Which Zero interest rates? Brazil raises benchmark rate to double digits
By Samantha Pearson in São Paulo
Brazil has raised its benchmark interest rate by 50 basis points to 10 per cent, pushing it into double digits for the first time since March last year as the Latin American country grapples with stubbornly high inflation.
The central bank hiked the Selic rate late on Wednesday for the sixth time in a row, extending what has become the world’s biggest tightening cycle.
“Giving continuation to the adjustment of the benchmark interest rate, which began with the meeting in April 2013, the Copom (central bank’s monetary policy committee) decided unanimously to raise the Selic rate to 10 per cent a year, without bias,” the bank said in an accompanying statement.

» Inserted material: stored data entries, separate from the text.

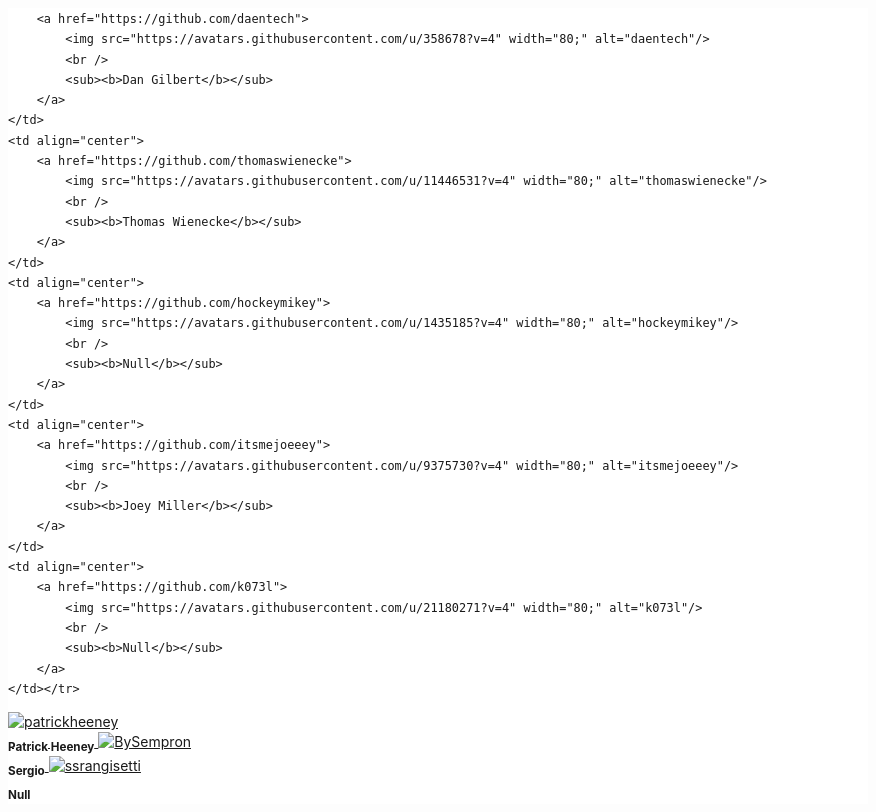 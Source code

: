         <a href="https://github.com/daentech">
            <img src="https://avatars.githubusercontent.com/u/358678?v=4" width="80;" alt="daentech"/>
            <br />
            <sub><b>Dan Gilbert</b></sub>
        </a>
    </td>
    <td align="center">
        <a href="https://github.com/thomaswienecke">
            <img src="https://avatars.githubusercontent.com/u/11446531?v=4" width="80;" alt="thomaswienecke"/>
            <br />
            <sub><b>Thomas Wienecke</b></sub>
        </a>
    </td>
    <td align="center">
        <a href="https://github.com/hockeymikey">
            <img src="https://avatars.githubusercontent.com/u/1435185?v=4" width="80;" alt="hockeymikey"/>
            <br />
            <sub><b>Null</b></sub>
        </a>
    </td>
    <td align="center">
        <a href="https://github.com/itsmejoeeey">
            <img src="https://avatars.githubusercontent.com/u/9375730?v=4" width="80;" alt="itsmejoeeey"/>
            <br />
            <sub><b>Joey Miller</b></sub>
        </a>
    </td>
    <td align="center">
        <a href="https://github.com/k073l">
            <img src="https://avatars.githubusercontent.com/u/21180271?v=4" width="80;" alt="k073l"/>
            <br />
            <sub><b>Null</b></sub>
        </a>
    </td></tr>
<tr>
    <td align="center">
        <a href="https://github.com/patrickheeney">
            <img src="https://avatars.githubusercontent.com/u/1407228?v=4" width="80;" alt="patrickheeney"/>
            <br />
            <sub><b>Patrick Heeney</b></sub>
        </a>
    </td>
    <td align="center">
        <a href="https://github.com/BySempron">
            <img src="https://avatars.githubusercontent.com/u/15928132?v=4" width="80;" alt="BySempron"/>
            <br />
            <sub><b>Sergio</b></sub>
        </a>
    </td>
    <td align="center">
        <a href="https://github.com/ssrangisetti">
            <img src="https://avatars.githubusercontent.com/u/46807508?v=4" width="80;" alt="ssrangisetti"/>
            <br />
            <sub><b>Null</b></sub>
        </a>
    </td>
    <td align="center">
        <a href="https://github.com/zcq100">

However, the brief note differed from previous statements released by the bank by omitting any references to inflation trends and reminding investors that rates have already been hiked many times this year. For economists, it appeared to be a signal that Brazil’s tightening cycle could finally be nearing its end.
“It seems like a pretty neutral statement on its own but when you look at it in the sequence of other statements . . . it could be read as the first step to changing the pace of tightening in January,” said Marcelo Salomon, an economist at Barclays.

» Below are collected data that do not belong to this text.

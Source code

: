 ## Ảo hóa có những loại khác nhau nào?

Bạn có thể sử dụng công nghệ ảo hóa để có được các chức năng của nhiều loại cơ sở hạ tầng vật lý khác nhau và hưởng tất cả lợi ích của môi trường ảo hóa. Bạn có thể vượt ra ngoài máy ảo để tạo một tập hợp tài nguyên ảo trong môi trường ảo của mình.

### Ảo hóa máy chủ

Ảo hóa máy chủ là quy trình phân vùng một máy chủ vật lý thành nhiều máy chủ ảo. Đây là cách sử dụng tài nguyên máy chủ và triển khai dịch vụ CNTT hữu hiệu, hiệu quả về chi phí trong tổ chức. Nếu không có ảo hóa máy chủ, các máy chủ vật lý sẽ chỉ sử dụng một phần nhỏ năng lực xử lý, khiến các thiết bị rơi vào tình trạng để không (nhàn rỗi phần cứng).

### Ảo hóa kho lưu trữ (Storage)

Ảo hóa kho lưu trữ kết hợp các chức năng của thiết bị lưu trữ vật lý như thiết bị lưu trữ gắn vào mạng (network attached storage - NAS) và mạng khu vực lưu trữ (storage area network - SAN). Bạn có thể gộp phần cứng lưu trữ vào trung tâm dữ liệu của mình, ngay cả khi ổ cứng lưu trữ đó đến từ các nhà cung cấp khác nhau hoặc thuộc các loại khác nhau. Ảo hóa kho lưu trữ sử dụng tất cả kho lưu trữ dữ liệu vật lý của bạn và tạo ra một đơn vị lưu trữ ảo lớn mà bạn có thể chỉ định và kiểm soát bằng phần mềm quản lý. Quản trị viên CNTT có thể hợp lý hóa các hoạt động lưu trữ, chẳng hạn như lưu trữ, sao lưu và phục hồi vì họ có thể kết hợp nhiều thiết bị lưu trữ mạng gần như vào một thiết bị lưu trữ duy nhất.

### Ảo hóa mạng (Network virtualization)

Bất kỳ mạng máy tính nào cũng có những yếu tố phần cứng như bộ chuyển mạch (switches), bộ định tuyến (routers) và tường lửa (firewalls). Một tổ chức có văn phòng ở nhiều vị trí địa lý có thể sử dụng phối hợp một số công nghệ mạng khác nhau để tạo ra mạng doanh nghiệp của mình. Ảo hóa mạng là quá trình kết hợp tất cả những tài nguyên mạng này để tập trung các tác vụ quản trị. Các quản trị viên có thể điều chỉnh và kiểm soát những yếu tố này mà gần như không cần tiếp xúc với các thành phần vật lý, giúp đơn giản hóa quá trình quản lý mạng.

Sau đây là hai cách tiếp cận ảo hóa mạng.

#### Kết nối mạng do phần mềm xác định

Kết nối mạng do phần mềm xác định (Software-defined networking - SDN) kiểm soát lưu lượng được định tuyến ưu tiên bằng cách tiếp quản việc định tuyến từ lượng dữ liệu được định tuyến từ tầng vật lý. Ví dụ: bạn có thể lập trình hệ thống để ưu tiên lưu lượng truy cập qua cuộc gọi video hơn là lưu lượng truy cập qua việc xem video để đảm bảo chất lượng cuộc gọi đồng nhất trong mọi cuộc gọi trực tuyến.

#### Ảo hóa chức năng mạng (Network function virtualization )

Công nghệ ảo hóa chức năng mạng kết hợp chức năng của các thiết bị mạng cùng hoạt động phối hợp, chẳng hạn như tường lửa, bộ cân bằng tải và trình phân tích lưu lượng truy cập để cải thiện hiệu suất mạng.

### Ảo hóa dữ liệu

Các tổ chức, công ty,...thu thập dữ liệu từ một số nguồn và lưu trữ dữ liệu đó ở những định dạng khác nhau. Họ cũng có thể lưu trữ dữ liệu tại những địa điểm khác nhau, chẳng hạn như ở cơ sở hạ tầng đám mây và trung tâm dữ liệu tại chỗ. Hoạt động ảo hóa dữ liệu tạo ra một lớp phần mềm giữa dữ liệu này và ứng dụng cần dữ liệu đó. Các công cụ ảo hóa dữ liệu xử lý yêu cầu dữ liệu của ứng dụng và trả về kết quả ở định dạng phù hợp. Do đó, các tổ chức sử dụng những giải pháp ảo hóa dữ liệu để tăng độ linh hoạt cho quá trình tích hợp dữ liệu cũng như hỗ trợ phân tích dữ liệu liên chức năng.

Next week’s gross domestic product data that are expected to show that Brazil’s economy contracted in the third quarter could lead the bank to increase the Selic rate by only 25 basis points at its next meeting in January, said Mr Salomon.
Since April, the central bank has raised interest ratesby a total of 275 basis points in what has been seen as a dramatic U-turn in the country’s monetary policy and a symbolic defeat for President Dilma Rousseff.
When Brazil pushed its Selic rate down to a record low of 7.25 per cent in October last year, it raised hopes that the country could finally rid itself of its traditionally high borrowing costs.
However, rising inflation has forced the central bank to change tack, especially as complaints over price rises and frequent protests across the country threaten to damage Ms Rousseff’s popularity ahead of presidential elections next year.
Annual inflation broke through the 6.5 per cent ceiling of the country’s tolerance band in both March and June this year, and still stands around 5.8 per cent – far from the country’s 4.5 per cent target level.